[[ MATERIALS PROVIDED, beginning ]]

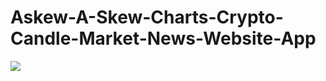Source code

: # Askew-A-Skew-Charts-Crypto-Candle-Market-News-Website-App


![](https://s3.cointelegraph.com/storage/uploads/view/61a7c033f41448dba1e34db32228f704.png)
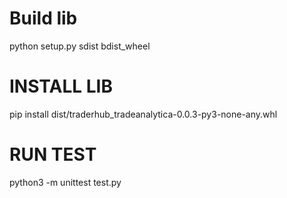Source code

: # Build lib

python setup.py sdist bdist_wheel

# INSTALL LIB

pip install dist/traderhub_tradeanalytica-0.0.3-py3-none-any.whl

# RUN TEST

python3 -m unittest test.py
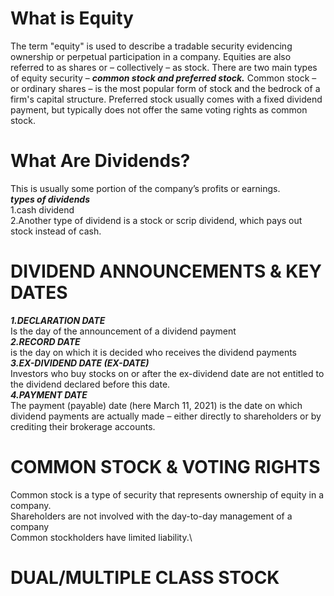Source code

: # What is Equity

The term "equity" is used to describe a tradable security evidencing ownership or perpetual participation in a company.
Equities are also referred to as shares or – collectively – as stock.
There are two main types of equity security – ***common stock and preferred stock.***
Common stock – or ordinary shares – is the most popular form of stock and the bedrock of a firm's capital structure.
Preferred stock usually comes with a fixed dividend payment, but typically does not offer the same voting rights as common stock.

# What Are Dividends?

This is usually some portion of the company’s profits or earnings.<br>
***types of dividends*** <br>
1.cash dividend <br>
2.Another type of dividend is a stock or scrip dividend, which pays out stock instead of cash.<br>

# DIVIDEND ANNOUNCEMENTS & KEY DATES
***1.DECLARATION DATE***\
Is the day of the announcement of a dividend payment\
***2.RECORD DATE***\
is the day on which it is decided who receives the dividend payments\
***3.EX-DIVIDEND DATE (EX-DATE)***\
Investors who buy stocks on or after the ex-dividend date are not entitled to the dividend declared before this date.\
***4.PAYMENT DATE***\
The payment (payable) date (here March 11, 2021) is the date on which dividend payments are actually made – 
either directly to shareholders or by crediting their brokerage accounts. 
# COMMON STOCK & VOTING RIGHTS
Common stock is a type of security that represents ownership of equity in a company.\
Shareholders are not involved with the day-to-day management of a company\
Common stockholders have limited liability.\
# DUAL/MULTIPLE CLASS STOCK

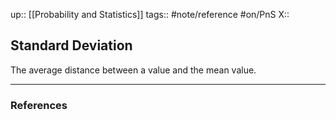 up:: [[Probability and Statistics]]
tags:: #note/reference #on/PnS 
X:: 

## Standard Deviation

The average distance between a value and the mean value.

---
### References

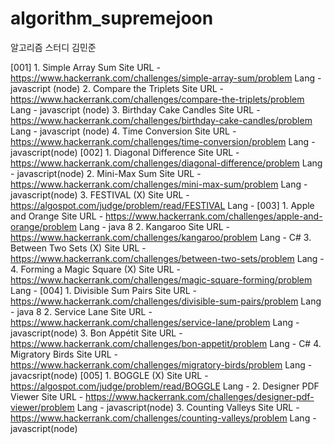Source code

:# algorithm_supremejoon
알고리즘 스터디 김민준

[001]
    1. Simple Array Sum
        Site URL - https://www.hackerrank.com/challenges/simple-array-sum/problem
        Lang     - javascript (node)
    2. Compare the Triplets
        Site URL - https://www.hackerrank.com/challenges/compare-the-triplets/problem
        Lang     - javascript (node)
    3. Birthday Cake Candles
        Site URL - https://www.hackerrank.com/challenges/birthday-cake-candles/problem
        Lang     - javascript (node)
    4. Time Conversion 
        Site URL - https://www.hackerrank.com/challenges/time-conversion/problem
        Lang     - javascript(node)
[002]
    1. Diagonal Difference
        Site URL - https://www.hackerrank.com/challenges/diagonal-difference/problem
        Lang     - javascript(node)
    2. Mini-Max Sum
        Site URL - https://www.hackerrank.com/challenges/mini-max-sum/problem
        Lang     - javascript(node)
    3. FESTIVAL (X)
        Site URL - https://algospot.com/judge/problem/read/FESTIVAL
        Lang     - 
[003]
    1. Apple and Orange
        Site URL - https://www.hackerrank.com/challenges/apple-and-orange/problem
        Lang     - java 8
    2. Kangaroo
        Site URL - https://www.hackerrank.com/challenges/kangaroo/problem
        Lang     - C#
    3.  Between Two Sets (X)
        Site URL - https://www.hackerrank.com/challenges/between-two-sets/problem
        Lang     - 
    4. Forming a Magic Square (X)
        Site URL - https://www.hackerrank.com/challenges/magic-square-forming/problem
        Lang     - 
[004]
    1. Divisible Sum Pairs
        Site URL - https://www.hackerrank.com/challenges/divisible-sum-pairs/problem
        Lang     - java 8
    2. Service Lane
        Site URL - https://www.hackerrank.com/challenges/service-lane/problem
        Lang     - javascript(node)
    3. Bon Appétit
        Site URL - https://www.hackerrank.com/challenges/bon-appetit/problem
        Lang     - C#
    4. Migratory Birds
        Site URL - https://www.hackerrank.com/challenges/migratory-birds/problem
        Lang     - javacsript(node)
[005]
    1. BOGGLE (X)
        Site URL - https://algospot.com/judge/problem/read/BOGGLE
        Lang     - 
    2. Designer PDF Viewer
        Site URL - https://www.hackerrank.com/challenges/designer-pdf-viewer/problem
        Lang     - javascript(node)
    3. Counting Valleys
        Site URL - https://www.hackerrank.com/challenges/counting-valleys/problem
        Lang     - javascript(node)

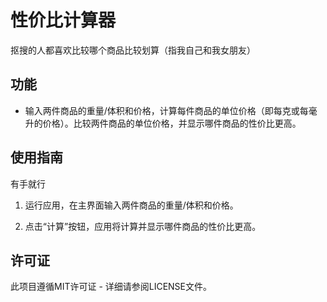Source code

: # 性价比计算器

 抠搜的人都喜欢比较哪个商品比较划算（指我自己和我女朋友）

## 功能

- 输入两件商品的重量/体积和价格，计算每件商品的单位价格（即每克或每毫升的价格）。比较两件商品的单位价格，并显示哪件商品的性价比更高。

## 使用指南
有手就行

1. 运行应用，在主界面输入两件商品的重量/体积和价格。

2. 点击“计算”按钮，应用将计算并显示哪件商品的性价比更高。

## 许可证

此项目遵循MIT许可证 - 详细请参阅LICENSE文件。

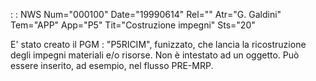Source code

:  :  : NWS Num="000100" Date="19990614" Rel="" Atr="G. Galdini" Tem="APP" App="P5" Tit="Costruzione impegni" Sts="20"

E' stato creato il PGM :  "P5RICIM", funizzato, che lancia la ricostruzione degli impegni materiali e/o risorse.
Non è intestato ad un oggetto.
Può essere inserito, ad esempio, nel flusso PRE-MRP.


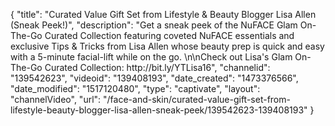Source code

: {
    "title": "Curated Value Gift Set from Lifestyle & Beauty Blogger Lisa Allen (Sneak Peek!)",
    "description": "Get a sneak peek of the NuFACE Glam On-The-Go Curated Collection featuring coveted NuFACE essentials and exclusive Tips & Tricks from Lisa Allen whose beauty prep is quick and easy with a 5-minute facial-lift while on the go. \n\nCheck out Lisa's Glam On-The-Go Curated Collection: http:\/\/bit.ly\/YTLisa16",
    "channelid": "139542623",
    "videoid": "139408193",
    "date_created": "1473376566",
    "date_modified": "1517120480",
    "type": "captivate",
    "layout": "channelVideo",
    "url": "\/face-and-skin\/curated-value-gift-set-from-lifestyle-beauty-blogger-lisa-allen-sneak-peek\/139542623-139408193"
}
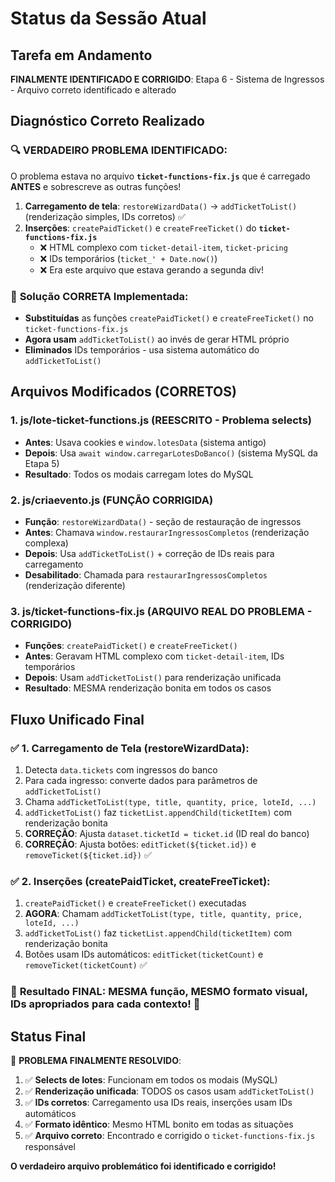 # Status da Sessão Atual

## Tarefa em Andamento
**FINALMENTE IDENTIFICADO E CORRIGIDO**: Etapa 6 - Sistema de Ingressos - Arquivo correto identificado e alterado

## Diagnóstico Correto Realizado

### 🔍 **VERDADEIRO PROBLEMA IDENTIFICADO:**

O problema estava no arquivo **`ticket-functions-fix.js`** que é carregado **ANTES** e sobrescreve as outras funções!

1. **Carregamento de tela**: `restoreWizardData()` → `addTicketToList()` (renderização simples, IDs corretos) ✅
2. **Inserções**: `createPaidTicket()` e `createFreeTicket()` do **`ticket-functions-fix.js`** 
   - ❌ HTML complexo com `ticket-detail-item`, `ticket-pricing`
   - ❌ IDs temporários (`ticket_' + Date.now()`)
   - ❌ Era este arquivo que estava gerando a segunda div!

### 🎯 **Solução CORRETA Implementada:**
- **Substituídas** as funções `createPaidTicket()` e `createFreeTicket()` no `ticket-functions-fix.js`
- **Agora usam** `addTicketToList()` ao invés de gerar HTML próprio
- **Eliminados** IDs temporários - usa sistema automático do `addTicketToList()`

## Arquivos Modificados (CORRETOS)

### 1. **js/lote-ticket-functions.js** (REESCRITO - Problema selects)
- **Antes**: Usava cookies e `window.lotesData` (sistema antigo)
- **Depois**: Usa `await window.carregarLotesDoBanco()` (sistema MySQL da Etapa 5)
- **Resultado**: Todos os modais carregam lotes do MySQL

### 2. **js/criaevento.js** (FUNÇÃO CORRIGIDA)
- **Função**: `restoreWizardData()` - seção de restauração de ingressos
- **Antes**: Chamava `window.restaurarIngressosCompletos` (renderização complexa)
- **Depois**: Usa `addTicketToList()` + correção de IDs reais para carregamento
- **Desabilitado**: Chamada para `restaurarIngressosCompletos` (renderização diferente)

### 3. **js/ticket-functions-fix.js** (ARQUIVO REAL DO PROBLEMA - CORRIGIDO)
- **Funções**: `createPaidTicket()` e `createFreeTicket()`
- **Antes**: Geravam HTML complexo com `ticket-detail-item`, IDs temporários
- **Depois**: Usam `addTicketToList()` para renderização unificada
- **Resultado**: MESMA renderização bonita em todos os casos

## Fluxo Unificado Final

### ✅ **1. Carregamento de Tela (restoreWizardData):**
1. Detecta `data.tickets` com ingressos do banco
2. Para cada ingresso: converte dados para parâmetros de `addTicketToList()`
3. Chama `addTicketToList(type, title, quantity, price, loteId, ...)`
4. `addTicketToList()` faz `ticketList.appendChild(ticketItem)` com renderização bonita
5. **CORREÇÃO**: Ajusta `dataset.ticketId = ticket.id` (ID real do banco)
6. **CORREÇÃO**: Ajusta botões: `editTicket(${ticket.id})` e `removeTicket(${ticket.id})` ✅

### ✅ **2. Inserções (createPaidTicket, createFreeTicket):**
1. `createPaidTicket()` e `createFreeTicket()` executadas
2. **AGORA**: Chamam `addTicketToList(type, title, quantity, price, loteId, ...)`
3. `addTicketToList()` faz `ticketList.appendChild(ticketItem)` com renderização bonita
4. Botões usam IDs automáticos: `editTicket(ticketCount)` e `removeTicket(ticketCount)` ✅

### 🎯 **Resultado FINAL**: MESMA função, MESMO formato visual, IDs apropriados para cada contexto! 🎉

## Status Final
🎉 **PROBLEMA FINALMENTE RESOLVIDO**: 

1. ✅ **Selects de lotes**: Funcionam em todos os modais (MySQL)
2. ✅ **Renderização unificada**: TODOS os casos usam `addTicketToList()`
3. ✅ **IDs corretos**: Carregamento usa IDs reais, inserções usam IDs automáticos
4. ✅ **Formato idêntico**: Mesmo HTML bonito em todas as situações
5. ✅ **Arquivo correto**: Encontrado e corrigido o `ticket-functions-fix.js` responsável

**O verdadeiro arquivo problemático foi identificado e corrigido!**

[[ MATERIALS PROVIDED, end ]]

WHAT THIS TASK INVOLVES: Using the records above, restate word for word the lines from the one with "Preferred stock usually" through the one with "# DIVIDEND ANNOUNCEMENTS & KEY DATES", both included.

YOUR RESPONSE:
Preferred stock usually comes with a fixed dividend payment, but typically does not offer the same voting rights as common stock.

# What Are Dividends?

This is usually some portion of the company’s profits or earnings.<br>
***types of dividends*** <br>
1.cash dividend <br>
2.Another type of dividend is a stock or scrip dividend, which pays out stock instead of cash.<br>

# DIVIDEND ANNOUNCEMENTS & KEY DATES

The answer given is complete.